» Material to process:
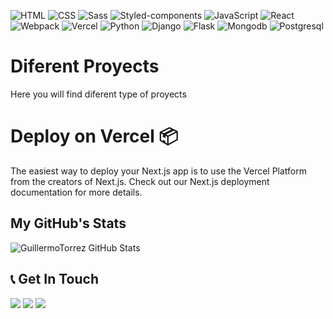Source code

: <script src="https://platform.linkedin.com/badges/js/profile.js" async defer type="text/javascript"></script>

![HTML](https://img.shields.io/badge/HTML-000?style=for-the-badge&logo=html5) ![CSS](https://img.shields.io/badge/CSS-000?style=for-the-badge&logo=css3&logoColor=1572B6) ![Sass](https://img.shields.io/badge/Sass-000?style=for-the-badge&logo=sass) ![Styled-components](https://img.shields.io/badge/Styled--components-000?style=for-the-badge&logo=styled-components) ![JavaScript](https://img.shields.io/badge/JavaScript-000?style=for-the-badge&logo=javascript) ![React](https://img.shields.io/badge/React-000?style=for-the-badge&logo=react) ![Webpack](https://img.shields.io/badge/Webpack-000?style=for-the-badge&logo=webpack) ![Vercel](https://img.shields.io/badge/Vercel-000?style=for-the-badge&logo=vercel) 
![Python](https://img.shields.io/badge/Python-000?style=for-the-badge&logo=Python) ![Django](https://img.shields.io/badge/Django-000?style=for-the-badge&logo=Django)  ![Flask](https://img.shields.io/badge/Flask-000?style=for-the-badge&logo=Flask) ![Mongodb](https://img.shields.io/badge/Mongodb-000?style=for-the-badge&logo=Mongodb) ![Postgresql](https://img.shields.io/badge/postgresql-000?style=for-the-badge&logo=Postgresql)

# Diferent Proyects 

Here you will find diferent type of proyects

<!--- ## Where will start 🚀
_Estas instrucciones te permitirán obtener una copia del proyecto en funcionamiento en tu máquina local para propósitos de desarrollo y pruebas._
Mira **Deployment** para conocer como desplegar el proyecto.
### Pre-requisitos 📋
_Que cosas necesitas para instalar el software y como instalarlas_
```
Da un ejemplo
```
### Instalación 🔧
_Una serie de ejemplos paso a paso que te dice lo que debes ejecutar para tener un entorno de desarrollo ejecutandose_
_Dí cómo será ese paso_
```
Da un ejemplo
```
_Y repite_
```
hasta finalizar
```
_Finaliza con un ejemplo de cómo obtener datos del sistema o como usarlos para una pequeña demo_
## Ejecutando las pruebas ⚙️
_Explica como ejecutar las pruebas automatizadas para este sistema_
### Analice las pruebas end-to-end 🔩
_Explica que verifican estas pruebas y por qué_
```
Da un ejemplo
```
### Y las pruebas de estilo de codificación ⌨️
_Explica que verifican estas pruebas y por qué_
```
Da un ejemplo
```
## Despliegue 📦
_Agrega notas adicionales sobre como hacer deploy_
## Construido con 🛠️
_Menciona las herramientas que utilizaste para crear tu proyecto_
* [Dropwizard](http://www.dropwizard.io/1.0.2/docs/) - El framework web usado
* [Maven](https://maven.apache.org/) - Manejador de dependencias
* [ROME](https://rometools.github.io/rome/) - Usado para generar RSS
## Contribuyendo 🖇️
Por favor lee el [CONTRIBUTING.md](https://gist.github.com/villanuevand/xxxxxx) para detalles de nuestro código de conducta, y el proceso para enviarnos pull requests.
## Wiki 📖
Puedes encontrar mucho más de cómo utilizar este proyecto en nuestra [Wiki](https://github.com/tu/proyecto/wiki)
## Versionado 📌
Usamos [SemVer](http://semver.org/) para el versionado. Para todas las versiones disponibles, mira los [tags en este repositorio](https://github.com/tu/proyecto/tags).
## Autores ✒️
_Menciona a todos aquellos que ayudaron a levantar el proyecto desde sus inicios_
* **Andrés Villanueva** - *Trabajo Inicial* - [villanuevand](https://github.com/villanuevand)
* **Fulanito Detal** - *Documentación* - [fulanitodetal](#fulanito-de-tal)
También puedes mirar la lista de todos los [contribuyentes](https://github.com/your/project/contributors) quíenes han participado en este proyecto. 
## Licencia 📄
Este proyecto está bajo la Licencia (Tu Licencia) - mira el archivo [LICENSE.md](LICENSE.md) para detalles
## Expresiones de Gratitud 🎁
* Comenta a otros sobre este proyecto 📢
* Invita una cerveza 🍺 o un café ☕ a alguien del equipo. 
* Da las gracias públicamente 🤓.
* etc. 
-👋 Hi, I’m @GuillermoTorrez
- 👀 I’m interested in ...
- 🌱 I’m currently learning ...
- 💞️ I’m looking to collaborate on ...
- 📫 How to reach me ...
GuillermoTorrez/GuillermoTorrez is a ✨ special ✨ repository because its `README.md` (this file) appears on your GitHub profile.
You can click the Preview link to take a look at your changes. Todo el parrafo esta comentariado
## Construido con 🛠️
_Agrega notas adicionales sobre como hacer deploy_
_Menciona las herramientas que utilizaste para crear tu proyecto_
* [Dropwizard](http://www.dropwizard.io/1.0.2/docs/) - El framework web usado
* [Maven](https://maven.apache.org/) - Manejador de dependencias
* [ROME](https://rometools.github.io/rome/) - Usado para generar RSS
---> 

# Deploy on Vercel  📦
The easiest way to deploy your Next.js app is to use the Vercel Platform from the creators of Next.js.
Check out our Next.js deployment documentation for more details.

## My GitHub's Stats

![GuillermoTorrez GitHub Stats](https://github-readme-stats.vercel.app/api?username=GuillermoTorrez&show_icons=true&title_color=fff&bg_color=80,3a0943,000&text_color=fff&icon_color=c435e8&hide_border=true)

## 📞 Get In Touch

[![](https://img.shields.io/badge/Email-000?style=for-the-badge&logo=gmail)](mailto:guillermo.torrez@gmail.com) [![](https://img.shields.io/badge/Website-000?style=for-the-badge&logo=google-chrome)](https://my-sample-portfolio-git-main-guillermotorrez.vercel.app/blog) [![](https://img.shields.io/badge/LinkedIn-000?style=for-the-badge&logo=linkedin&logoColor=0077B5)](https://linkedin.com/in/guillermo-torrez-432aa3142)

» Task brief: Every line containing the word "linkedin" must be copied from the material above.

» Your response:
: <script src="https://platform.linkedin.com/badges/js/profile.js" async defer type="text/javascript"></script>
[![](https://img.shields.io/badge/Email-000?style=for-the-badge&logo=gmail)](mailto:guillermo.torrez@gmail.com) [![](https://img.shields.io/badge/Website-000?style=for-the-badge&logo=google-chrome)](https://my-sample-portfolio-git-main-guillermotorrez.vercel.app/blog) [![](https://img.shields.io/badge/LinkedIn-000?style=for-the-badge&logo=linkedin&logoColor=0077B5)](https://linkedin.com/in/guillermo-torrez-432aa3142)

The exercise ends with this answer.